Supplied records
◇ ◇ ◇ ◇

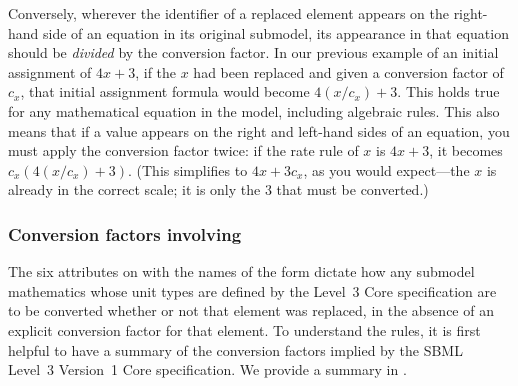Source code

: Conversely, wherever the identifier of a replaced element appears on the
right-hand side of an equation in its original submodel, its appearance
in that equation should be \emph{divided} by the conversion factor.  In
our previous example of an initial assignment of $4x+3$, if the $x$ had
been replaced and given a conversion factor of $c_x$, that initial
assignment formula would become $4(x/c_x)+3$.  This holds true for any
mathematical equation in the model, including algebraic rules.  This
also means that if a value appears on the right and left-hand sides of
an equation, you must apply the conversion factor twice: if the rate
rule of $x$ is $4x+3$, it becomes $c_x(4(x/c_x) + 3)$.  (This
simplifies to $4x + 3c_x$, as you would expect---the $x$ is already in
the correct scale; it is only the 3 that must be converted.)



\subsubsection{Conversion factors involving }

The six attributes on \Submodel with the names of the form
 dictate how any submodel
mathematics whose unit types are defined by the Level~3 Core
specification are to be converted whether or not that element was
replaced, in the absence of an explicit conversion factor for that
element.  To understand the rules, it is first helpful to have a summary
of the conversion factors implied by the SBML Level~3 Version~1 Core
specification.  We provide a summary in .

◇ ◇ ◇ ◇

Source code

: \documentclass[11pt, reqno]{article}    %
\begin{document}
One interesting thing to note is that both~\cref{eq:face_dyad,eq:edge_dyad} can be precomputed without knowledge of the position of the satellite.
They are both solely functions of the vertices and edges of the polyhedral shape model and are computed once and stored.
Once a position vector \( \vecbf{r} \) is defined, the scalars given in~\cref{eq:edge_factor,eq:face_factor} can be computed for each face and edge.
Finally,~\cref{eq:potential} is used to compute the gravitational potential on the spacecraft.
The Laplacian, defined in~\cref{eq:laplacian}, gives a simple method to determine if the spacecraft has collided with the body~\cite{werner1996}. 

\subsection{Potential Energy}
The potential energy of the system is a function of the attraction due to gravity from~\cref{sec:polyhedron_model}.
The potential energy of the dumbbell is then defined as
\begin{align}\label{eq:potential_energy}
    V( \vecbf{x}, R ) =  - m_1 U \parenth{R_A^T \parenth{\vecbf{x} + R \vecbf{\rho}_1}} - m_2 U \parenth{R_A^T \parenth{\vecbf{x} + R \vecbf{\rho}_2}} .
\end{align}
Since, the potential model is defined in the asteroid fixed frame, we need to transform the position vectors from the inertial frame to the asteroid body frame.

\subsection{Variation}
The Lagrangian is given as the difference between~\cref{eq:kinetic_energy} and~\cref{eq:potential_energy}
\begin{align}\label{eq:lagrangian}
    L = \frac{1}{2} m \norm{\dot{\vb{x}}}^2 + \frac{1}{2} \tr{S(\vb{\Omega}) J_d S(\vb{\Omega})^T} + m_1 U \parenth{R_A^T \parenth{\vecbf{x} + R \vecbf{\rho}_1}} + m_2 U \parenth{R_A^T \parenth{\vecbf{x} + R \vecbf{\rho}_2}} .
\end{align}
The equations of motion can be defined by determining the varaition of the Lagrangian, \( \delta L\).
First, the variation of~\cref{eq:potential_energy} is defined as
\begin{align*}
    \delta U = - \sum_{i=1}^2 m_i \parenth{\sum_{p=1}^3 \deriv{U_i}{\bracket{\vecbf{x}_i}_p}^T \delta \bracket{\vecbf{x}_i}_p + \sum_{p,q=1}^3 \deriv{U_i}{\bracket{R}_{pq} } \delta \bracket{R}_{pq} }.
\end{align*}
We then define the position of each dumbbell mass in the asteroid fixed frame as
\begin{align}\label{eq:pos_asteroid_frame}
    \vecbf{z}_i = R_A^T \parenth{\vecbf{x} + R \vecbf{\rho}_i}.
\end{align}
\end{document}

◇ ◇ ◇ ◇

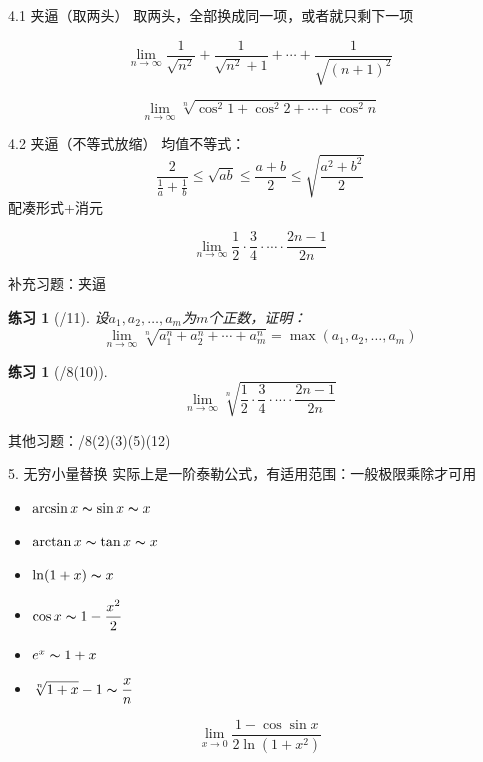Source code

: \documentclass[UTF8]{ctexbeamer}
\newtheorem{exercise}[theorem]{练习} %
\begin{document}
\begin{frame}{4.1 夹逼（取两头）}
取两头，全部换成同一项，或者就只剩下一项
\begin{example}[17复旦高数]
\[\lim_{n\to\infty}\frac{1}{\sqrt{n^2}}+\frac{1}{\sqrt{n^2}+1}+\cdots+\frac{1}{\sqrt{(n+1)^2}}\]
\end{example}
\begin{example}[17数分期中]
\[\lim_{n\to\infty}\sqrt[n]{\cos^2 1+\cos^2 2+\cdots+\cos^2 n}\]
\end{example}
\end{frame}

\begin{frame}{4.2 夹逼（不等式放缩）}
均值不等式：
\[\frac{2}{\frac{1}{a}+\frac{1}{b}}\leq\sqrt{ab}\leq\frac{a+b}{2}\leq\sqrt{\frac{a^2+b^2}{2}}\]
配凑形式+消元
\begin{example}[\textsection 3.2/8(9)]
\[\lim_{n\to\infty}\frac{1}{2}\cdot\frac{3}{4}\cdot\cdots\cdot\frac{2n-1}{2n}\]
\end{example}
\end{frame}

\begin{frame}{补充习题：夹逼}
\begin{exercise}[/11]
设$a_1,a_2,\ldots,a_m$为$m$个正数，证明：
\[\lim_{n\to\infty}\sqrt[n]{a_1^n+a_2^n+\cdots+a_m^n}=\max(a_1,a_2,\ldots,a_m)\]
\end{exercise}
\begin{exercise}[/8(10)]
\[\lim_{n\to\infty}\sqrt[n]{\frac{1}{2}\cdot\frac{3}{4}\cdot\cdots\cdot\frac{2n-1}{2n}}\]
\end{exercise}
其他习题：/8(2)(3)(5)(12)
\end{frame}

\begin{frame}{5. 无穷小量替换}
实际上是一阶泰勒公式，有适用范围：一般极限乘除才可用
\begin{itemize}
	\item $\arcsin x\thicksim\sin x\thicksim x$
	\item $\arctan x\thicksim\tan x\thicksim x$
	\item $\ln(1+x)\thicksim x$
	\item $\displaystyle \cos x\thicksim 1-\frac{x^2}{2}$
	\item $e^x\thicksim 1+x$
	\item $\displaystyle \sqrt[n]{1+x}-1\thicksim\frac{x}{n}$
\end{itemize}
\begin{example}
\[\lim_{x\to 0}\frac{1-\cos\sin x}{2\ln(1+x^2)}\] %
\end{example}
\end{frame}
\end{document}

◇ ◇ ◇ ◇

Each line above that includes the word "rules" is to be copied.

mathematical equation in the model, including algebraic rules.  This
element.  To understand the rules, it is first helpful to have a summary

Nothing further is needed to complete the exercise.